Design, synthesis and biological assessment of new 1-benzyl-4-((4-oxoquinazolin-3(4H)-yl)methyl) pyridin-1-ium derivatives (BOPs) as potential dual inhibitors of acetylcholinesterase and butyrylcholinesterase

Alzheimer's disease (AD), is among the most growing neurodegenerative diseases, which is mainly caused by the acetylcholine neurotransmitter loss in the hippocampus and cortex. Emerging of the dual Acetylcholinesterase (AChE)/Butyrylcholinesterase (BuChE) inhibitors has increased for treating Alzheimer disease.
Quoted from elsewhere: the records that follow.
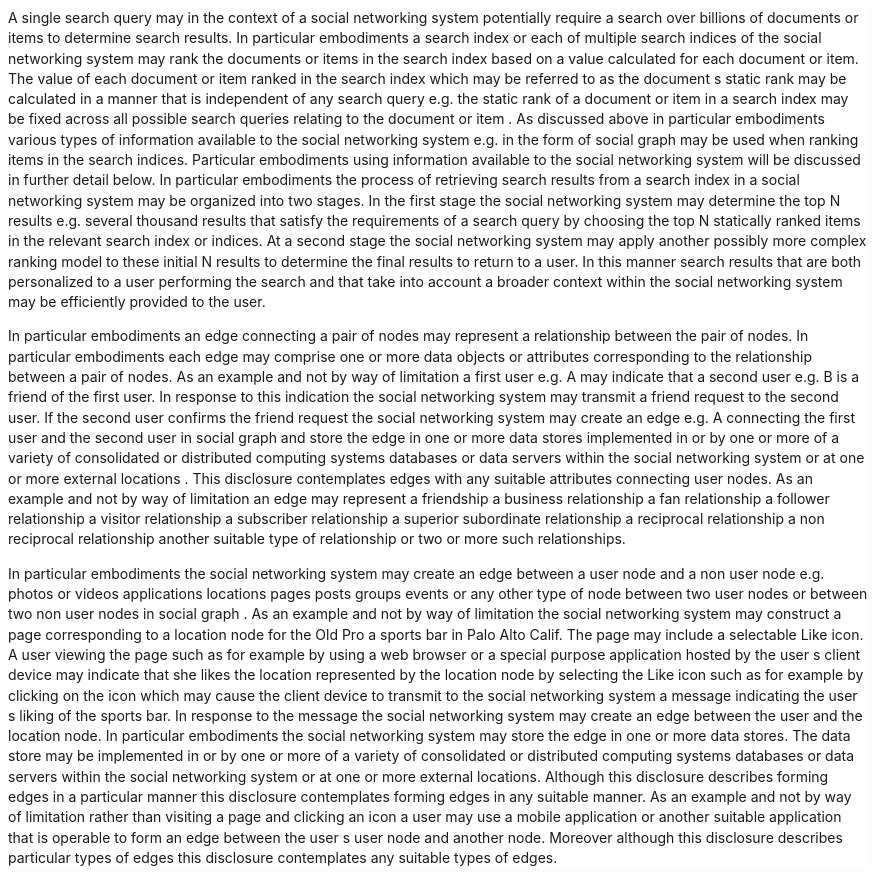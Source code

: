 A single search query may in the context of a social networking system potentially require a search over billions of documents or items to determine search results. In particular embodiments a search index or each of multiple search indices of the social networking system may rank the documents or items in the search index based on a value calculated for each document or item. The value of each document or item ranked in the search index which may be referred to as the document s static rank may be calculated in a manner that is independent of any search query e.g. the static rank of a document or item in a search index may be fixed across all possible search queries relating to the document or item . As discussed above in particular embodiments various types of information available to the social networking system e.g. in the form of social graph may be used when ranking items in the search indices. Particular embodiments using information available to the social networking system will be discussed in further detail below. In particular embodiments the process of retrieving search results from a search index in a social networking system may be organized into two stages. In the first stage the social networking system may determine the top N results e.g. several thousand results that satisfy the requirements of a search query by choosing the top N statically ranked items in the relevant search index or indices. At a second stage the social networking system may apply another possibly more complex ranking model to these initial N results to determine the final results to return to a user. In this manner search results that are both personalized to a user performing the search and that take into account a broader context within the social networking system may be efficiently provided to the user.

In particular embodiments an edge connecting a pair of nodes may represent a relationship between the pair of nodes. In particular embodiments each edge may comprise one or more data objects or attributes corresponding to the relationship between a pair of nodes. As an example and not by way of limitation a first user e.g. A may indicate that a second user e.g. B is a friend of the first user. In response to this indication the social networking system may transmit a friend request to the second user. If the second user confirms the friend request the social networking system may create an edge e.g. A connecting the first user and the second user in social graph and store the edge in one or more data stores implemented in or by one or more of a variety of consolidated or distributed computing systems databases or data servers within the social networking system or at one or more external locations . This disclosure contemplates edges with any suitable attributes connecting user nodes. As an example and not by way of limitation an edge may represent a friendship a business relationship a fan relationship a follower relationship a visitor relationship a subscriber relationship a superior subordinate relationship a reciprocal relationship a non reciprocal relationship another suitable type of relationship or two or more such relationships.

In particular embodiments the social networking system may create an edge between a user node and a non user node e.g. photos or videos applications locations pages posts groups events or any other type of node between two user nodes or between two non user nodes in social graph . As an example and not by way of limitation the social networking system may construct a page corresponding to a location node for the Old Pro a sports bar in Palo Alto Calif. The page may include a selectable Like icon. A user viewing the page such as for example by using a web browser or a special purpose application hosted by the user s client device may indicate that she likes the location represented by the location node by selecting the Like icon such as for example by clicking on the icon which may cause the client device to transmit to the social networking system a message indicating the user s liking of the sports bar. In response to the message the social networking system may create an edge between the user and the location node. In particular embodiments the social networking system may store the edge in one or more data stores. The data store may be implemented in or by one or more of a variety of consolidated or distributed computing systems databases or data servers within the social networking system or at one or more external locations. Although this disclosure describes forming edges in a particular manner this disclosure contemplates forming edges in any suitable manner. As an example and not by way of limitation rather than visiting a page and clicking an icon a user may use a mobile application or another suitable application that is operable to form an edge between the user s user node and another node. Moreover although this disclosure describes particular types of edges this disclosure contemplates any suitable types of edges.

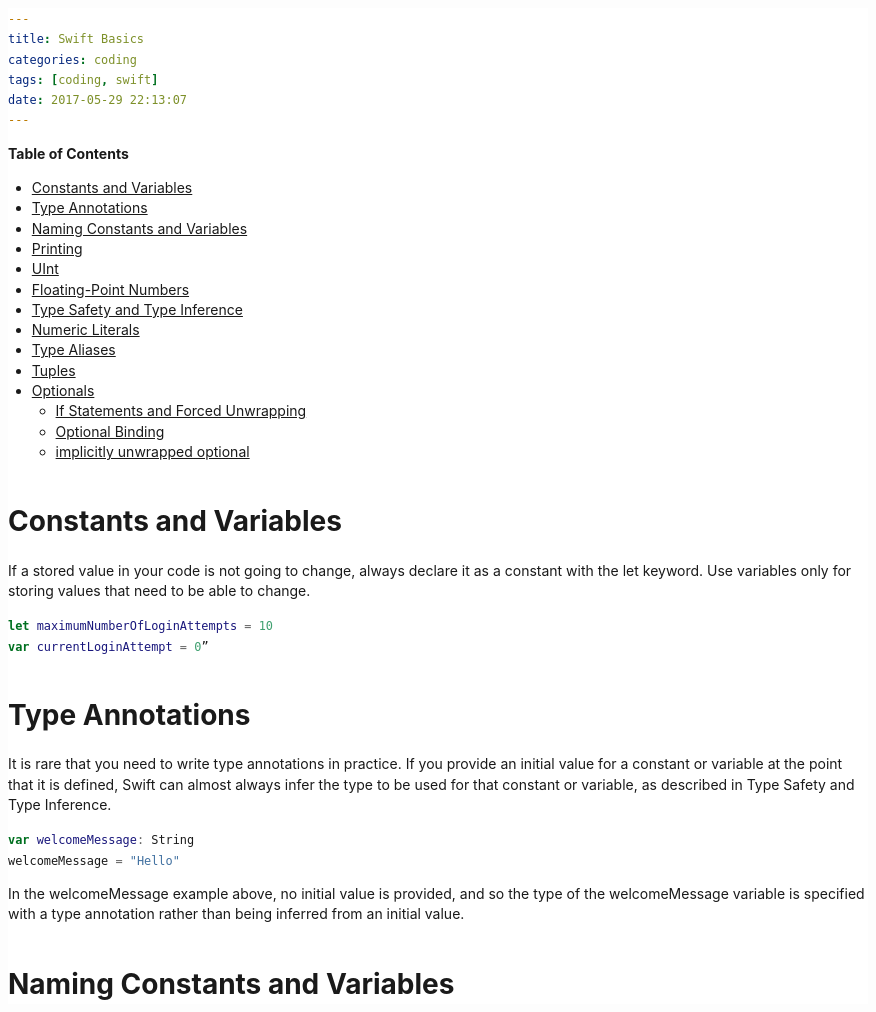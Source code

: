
 ```yaml
---
title: Swift Basics
categories: coding
tags: [coding, swift]
date: 2017-05-29 22:13:07
---
```


**Table of Contents**

- [Constants and Variables](#constants-and-variables)
- [Type Annotations](#type-annotations)
- [Naming Constants and Variables](#naming-constants-and-variables)
- [Printing](#printing)
- [UInt](#uint)
- [Floating-Point Numbers](#floating-point-numbers)
- [Type Safety and Type Inference](#type-safety-and-type-inference)
- [Numeric Literals](#numeric-literals)
- [Type Aliases](#type-aliases)
- [Tuples](#tuples)
- [Optionals](#optionals)
    - [If Statements and Forced Unwrapping](#if-statements-and-forced-unwrapping)
    - [Optional Binding](#optional-binding)
    - [implicitly unwrapped optional](#implicitly-unwrapped-optional)




Constants and Variables
=======================

If a stored value in your code is not going to change, always declare it as a constant with the let keyword. Use variables only for storing values that need to be able to change.

``` Swift
let maximumNumberOfLoginAttempts = 10
var currentLoginAttempt = 0”
```

Type Annotations
================

It is rare that you need to write type annotations in practice. If you provide an initial value for a constant or variable at the point that it is defined, Swift can almost always infer the type to be used for that constant or variable, as described in Type Safety and Type Inference.

``` swift
var welcomeMessage: String
welcomeMessage = "Hello"
```

In the welcomeMessage example above, no initial value is provided, and so the type of the welcomeMessage variable is specified with a type annotation rather than being inferred from an initial value.

Naming Constants and Variables
==============================
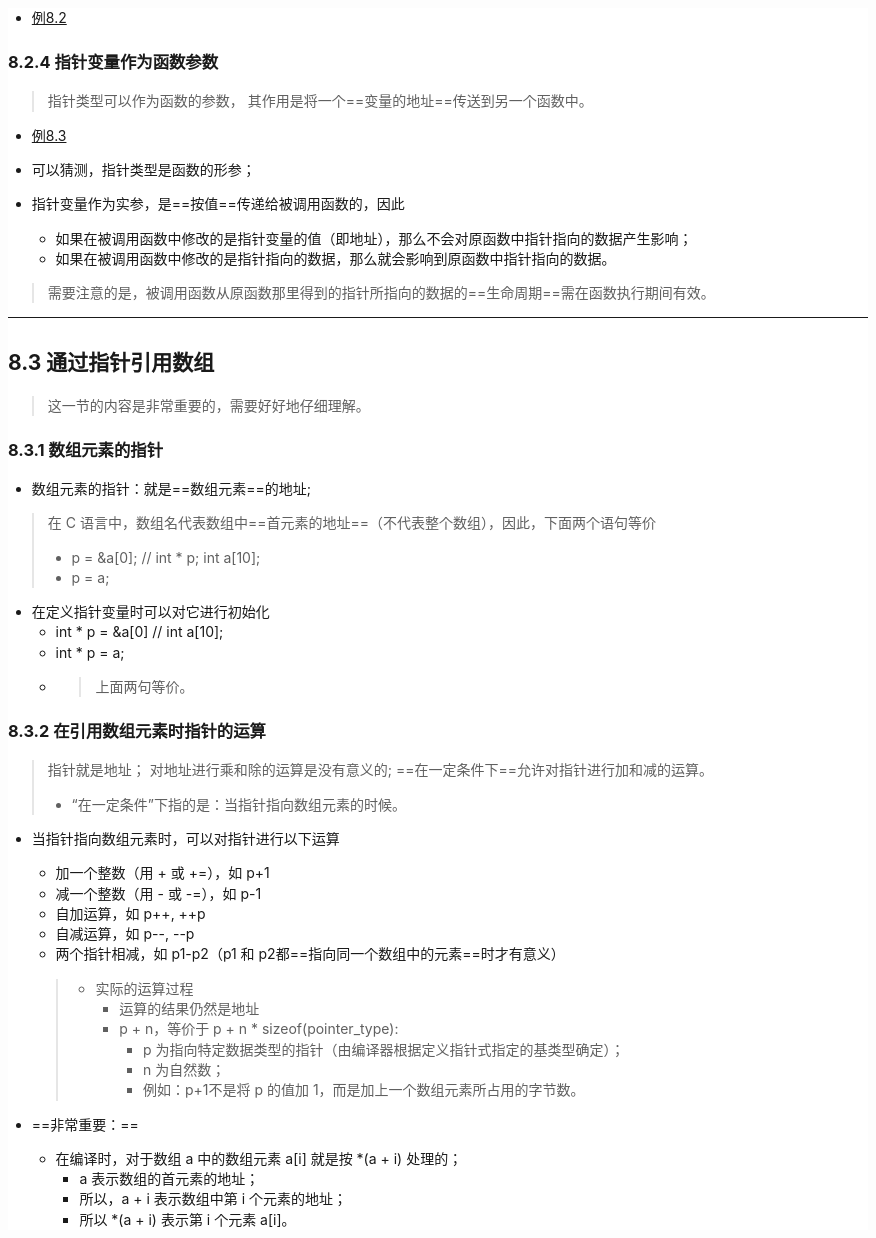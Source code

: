- [例8.2](./examples/8.2.c)

### 8.2.4 指针变量作为函数参数

> 指针类型可以作为函数的参数，
> 其作用是将一个==变量的地址==传送到另一个函数中。

- [例8.3](./examples/8.3.c)

- 可以猜测，指针类型是函数的形参；
- 指针变量作为实参，是==按值==传递给被调用函数的，因此
  - 如果在被调用函数中修改的是指针变量的值（即地址），那么不会对原函数中指针指向的数据产生影响；
  - 如果在被调用函数中修改的是指针指向的数据，那么就会影响到原函数中指针指向的数据。
> 需要注意的是，被调用函数从原函数那里得到的指针所指向的数据的==生命周期==需在函数执行期间有效。

---
## 8.3 通过指针引用数组

> 这一节的内容是非常重要的，需要好好地仔细理解。

### 8.3.1 数组元素的指针

- 数组元素的指针：就是==数组元素==的地址;

> 在 C 语言中，数组名代表数组中==首元素的地址==（不代表整个数组），因此，下面两个语句等价
> - p = &a[0];  // int * p; int a[10];
> - p = a;

- 在定义指针变量时可以对它进行初始化
  - int * p = &a[0]  // int a[10];
  - int * p = a;
  - > 上面两句等价。

### 8.3.2 在引用数组元素时指针的运算

> 指针就是地址；
> 对地址进行乘和除的运算是没有意义的;
> ==在一定条件下==允许对指针进行加和减的运算。
>  - “在一定条件”下指的是：当指针指向数组元素的时候。

- 当指针指向数组元素时，可以对指针进行以下运算
  - 加一个整数（用 + 或 +=），如 p+1
  - 减一个整数（用 - 或 -=），如 p-1
  - 自加运算，如 p++, ++p
  - 自减运算，如 p--, --p
  - 两个指针相减，如 p1-p2（p1 和 p2都==指向同一个数组中的元素==时才有意义）
  > - 实际的运算过程
  >   - 运算的结果仍然是地址
  >   - p + n，等价于 p + n * sizeof(pointer_type):
  >     - p 为指向特定数据类型的指针（由编译器根据定义指针式指定的基类型确定）；
  >     - n 为自然数；
  >     - 例如：p+1不是将 p 的值加 1，而是加上一个数组元素所占用的字节数。

- ==非常重要：==
  - 在编译时，对于数组 a 中的数组元素 a[i] 就是按 *(a + i) 处理的；
    - a 表示数组的首元素的地址；
    - 所以，a + i 表示数组中第 i 个元素的地址；
    - 所以 *(a + i) 表示第 i 个元素 a[i]。
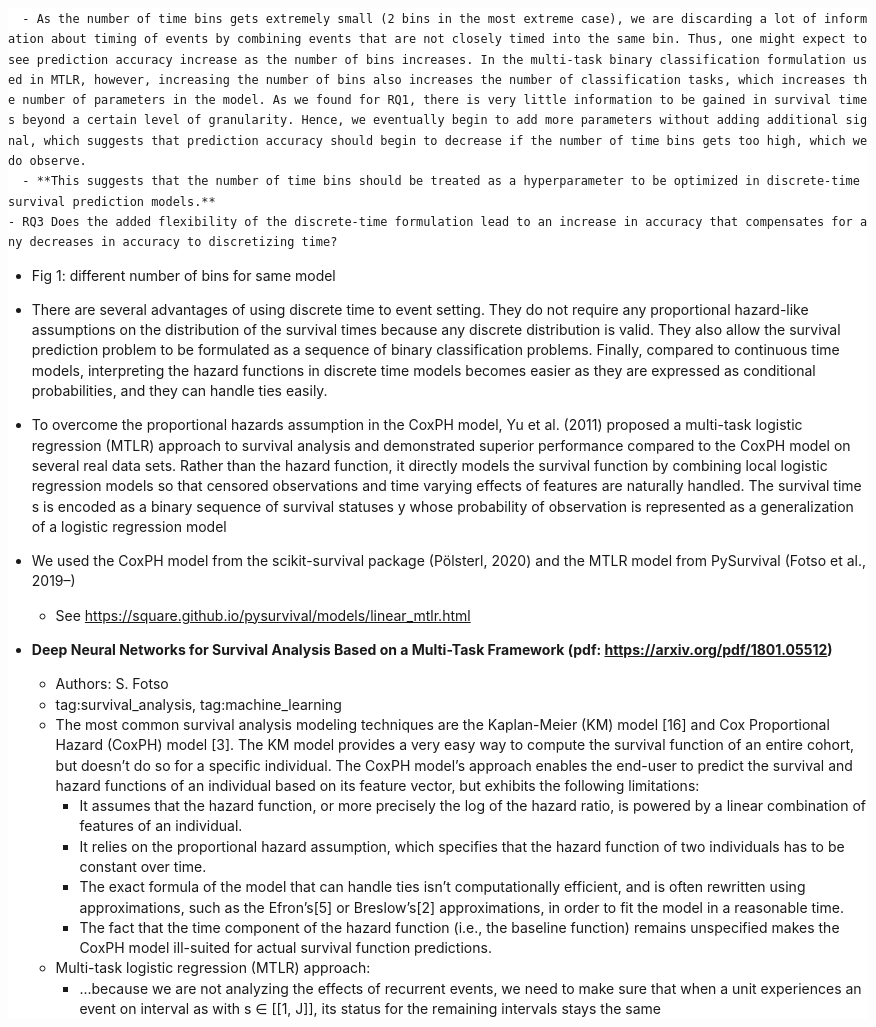       - As the number of time bins gets extremely small (2 bins in the most extreme case), we are discarding a lot of information about timing of events by combining events that are not closely timed into the same bin. Thus, one might expect to see prediction accuracy increase as the number of bins increases. In the multi-task binary classification formulation used in MTLR, however, increasing the number of bins also increases the number of classification tasks, which increases the number of parameters in the model. As we found for RQ1, there is very little information to be gained in survival times beyond a certain level of granularity. Hence, we eventually begin to add more parameters without adding additional signal, which suggests that prediction accuracy should begin to decrease if the number of time bins gets too high, which we do observe.
      - **This suggests that the number of time bins should be treated as a hyperparameter to be optimized in discrete-time survival prediction models.**
    - RQ3 Does the added flexibility of the discrete-time formulation lead to an increase in accuracy that compensates for any decreases in accuracy to discretizing time?
  - Fig 1: different number of bins for same model
  - There are several advantages of using discrete time to event setting. They do not require any proportional hazard-like assumptions on the distribution of the survival times because any discrete distribution is valid. They also allow the survival prediction problem to be formulated as a sequence of binary classification problems. Finally, compared to continuous time models, interpreting the hazard functions in discrete time models becomes easier as they are expressed as conditional probabilities, and they can handle ties easily.
  - To overcome the proportional hazards assumption in the CoxPH model, Yu et al. (2011) proposed a multi-task logistic regression (MTLR) approach to survival analysis and demonstrated superior performance compared to the CoxPH model on several real data sets. Rather than the hazard function, it directly models the survival function by combining local logistic regression models so that censored observations and time varying effects of features are naturally handled. The survival time s is encoded as a binary sequence of survival statuses y whose probability of observation is represented as a generalization of a logistic regression model
  - We used the CoxPH model from the scikit-survival package (Pölsterl, 2020) and the MTLR model from PySurvival (Fotso et al., 2019–)
    - See https://square.github.io/pysurvival/models/linear_mtlr.html 

- **Deep Neural Networks for Survival Analysis Based on a Multi-Task Framework (pdf: https://arxiv.org/pdf/1801.05512)**
  - Authors: S. Fotso  
  - tag:survival_analysis, tag:machine_learning
  - The most common survival analysis modeling techniques are the Kaplan-Meier (KM) model [16] and Cox Proportional Hazard (CoxPH) model [3]. The KM model provides a very easy way to compute the survival function of an entire cohort, but doesn’t do so for a specific individual. The CoxPH model’s approach enables the end-user to predict the survival and hazard functions of an individual based on its feature vector, but exhibits the following limitations:
    - It assumes that the hazard function, or more precisely the log of the hazard ratio, is powered by a linear combination of features of an individual.
    - It relies on the proportional hazard assumption, which specifies that the hazard function of two individuals has to be constant over time.
    - The exact formula of the model that can handle ties isn’t computationally efficient, and is often rewritten using approximations, such as the Efron’s[5] or Breslow’s[2] approximations, in order to fit the model in a reasonable time.
    - The fact that the time component of the hazard function (i.e., the baseline function) remains unspecified makes the CoxPH model ill-suited for actual survival function predictions.
  - Multi-task logistic regression (MTLR) approach:
    - ...because we are not analyzing the effects of recurrent events, we need to make sure that when a unit experiences an event on interval as with s ∈ [[1, J]], its status for the remaining intervals stays the same
   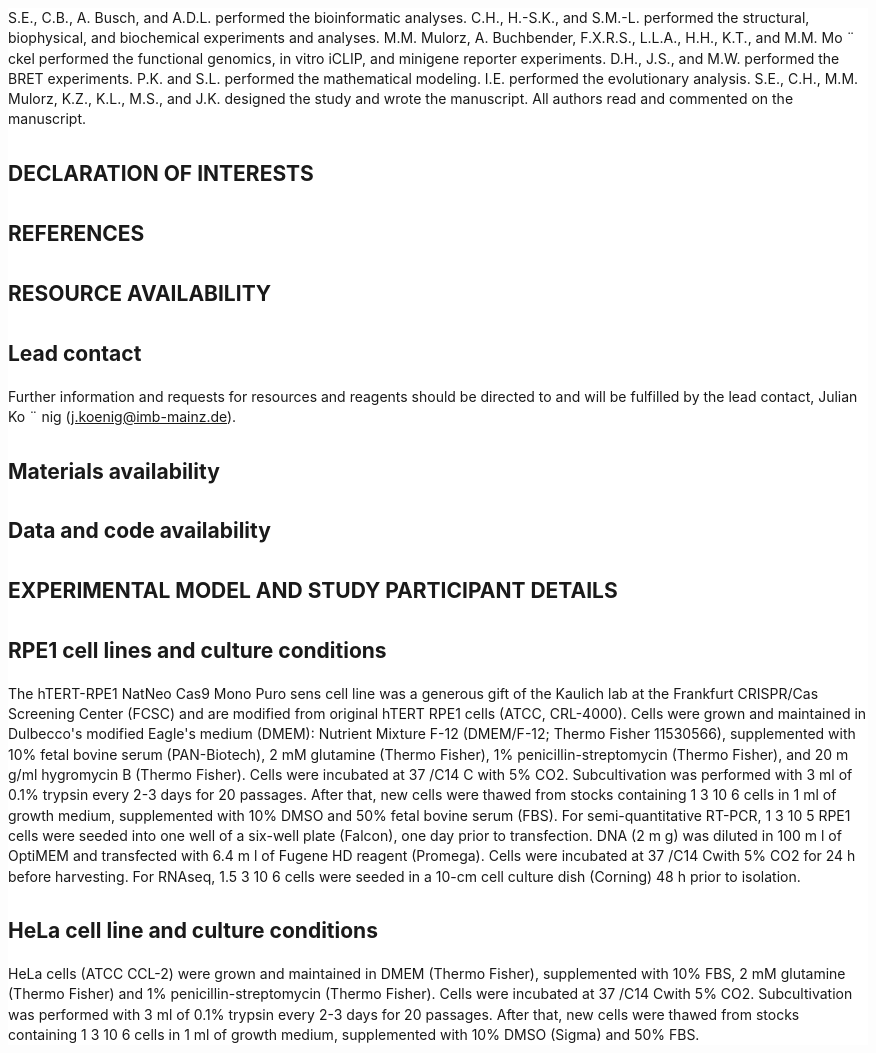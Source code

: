 S.E., C.B., A. Busch, and A.D.L. performed the bioinformatic analyses. C.H., H.-S.K., and S.M.-L. performed the structural, biophysical, and biochemical experiments and analyses. M.M. Mulorz, A. Buchbender, F.X.R.S., L.L.A., H.H., K.T., and M.M. Mo ¨ ckel performed the functional genomics, in vitro iCLIP, and minigene reporter experiments. D.H., J.S., and M.W. performed the BRET experiments. P.K. and S.L. performed the mathematical modeling. I.E. performed the evolutionary analysis. S.E., C.H., M.M. Mulorz, K.Z., K.L., M.S., and J.K. designed the study and wrote the manuscript. All authors read and commented on the manuscript.

## DECLARATION OF INTERESTS

## REFERENCES

## RESOURCE AVAILABILITY

## Lead contact

Further information and requests for resources and reagents should be directed to and will be fulfilled by the lead contact, Julian Ko ¨ nig (j.koenig@imb-mainz.de).

## Materials availability

## Data and code availability

## EXPERIMENTAL MODEL AND STUDY PARTICIPANT DETAILS

## RPE1 cell lines and culture conditions

The hTERT-RPE1 NatNeo Cas9 Mono Puro sens cell line was a generous gift of the Kaulich lab at the Frankfurt CRISPR/Cas Screening Center (FCSC) and are modified from original hTERT RPE1 cells (ATCC, CRL-4000). Cells were grown and maintained in Dulbecco's modified Eagle's medium (DMEM): Nutrient Mixture F-12 (DMEM/F-12; Thermo Fisher 11530566), supplemented with 10% fetal bovine serum (PAN-Biotech), 2 mM glutamine (Thermo Fisher), 1% penicillin-streptomycin (Thermo Fisher), and 20 m g/ml hygromycin B (Thermo Fisher). Cells were incubated at 37 /C14 C with 5% CO2. Subcultivation was performed with 3 ml of 0.1% trypsin every 2-3 days for 20 passages. After that, new cells were thawed from stocks containing 1 3 10 6 cells in 1 ml of growth medium, supplemented with 10% DMSO and 50% fetal bovine serum (FBS). For semi-quantitative RT-PCR, 1 3 10 5 RPE1 cells were seeded into one well of a six-well plate (Falcon), one day prior to transfection. DNA (2 m g) was diluted in 100 m l of OptiMEM and transfected with 6.4 m l of Fugene HD reagent (Promega). Cells were incubated at 37 /C14 Cwith 5% CO2 for 24 h before harvesting. For RNAseq, 1.5 3 10 6 cells were seeded in a 10-cm cell culture dish (Corning) 48 h prior to isolation.

## HeLa cell line and culture conditions

HeLa cells (ATCC CCL-2) were grown and maintained in DMEM (Thermo Fisher), supplemented with 10% FBS, 2 mM glutamine (Thermo Fisher) and 1% penicillin-streptomycin (Thermo Fisher). Cells were incubated at 37 /C14 Cwith 5% CO2. Subcultivation was performed with 3 ml of 0.1% trypsin every 2-3 days for 20 passages. After that, new cells were thawed from stocks containing 1 3 10 6 cells in 1 ml of growth medium, supplemented with 10% DMSO (Sigma) and 50% FBS.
In this study, we would like to report the design and synthesis of a new sequence of 1-benzyl-4-((4-oxoquinazolin-3(4H)-yl)methyl) pyridin-1-ium derivatives (BOPs) assessed as BuChE and AChE inhibitors. Ellman's approach was used for the evaluation of AChE and BuChE inhibitory activities. Moreover, docking research was conducted to predict the action mechanism. Among all synthesized compounds, 1-(3-bromobenzyl)-3-((4-oxoquinazolin-3(4H)-yl)methyl) pyridin-1-ium bromide (BOP-1) was found to be the most active compound with dual activity for inhibition of AChE (IC50 = 5.90 ± 0.07μM), and BuChE (IC50 = 6.76 ± 0.04μM) and 1-(4-chlorobenzyl)-3-((6,7-dimethoxy-4-oxoquinazolin-3(4H)-yl)methyl) pyridin-1-ium chloride (BOP-8) showed the highest AChE inhibitory activity (IC50s = 1.11 ± 0.09 μM). The synthesized compounds BOP-1 and BOP-8 could be proposed as valuable lead compounds for further drug discovery development against AD. Alzheimer's disease; Chloinestrases; Oxoquinazolin; pyridinuim salts; In-vitro assay.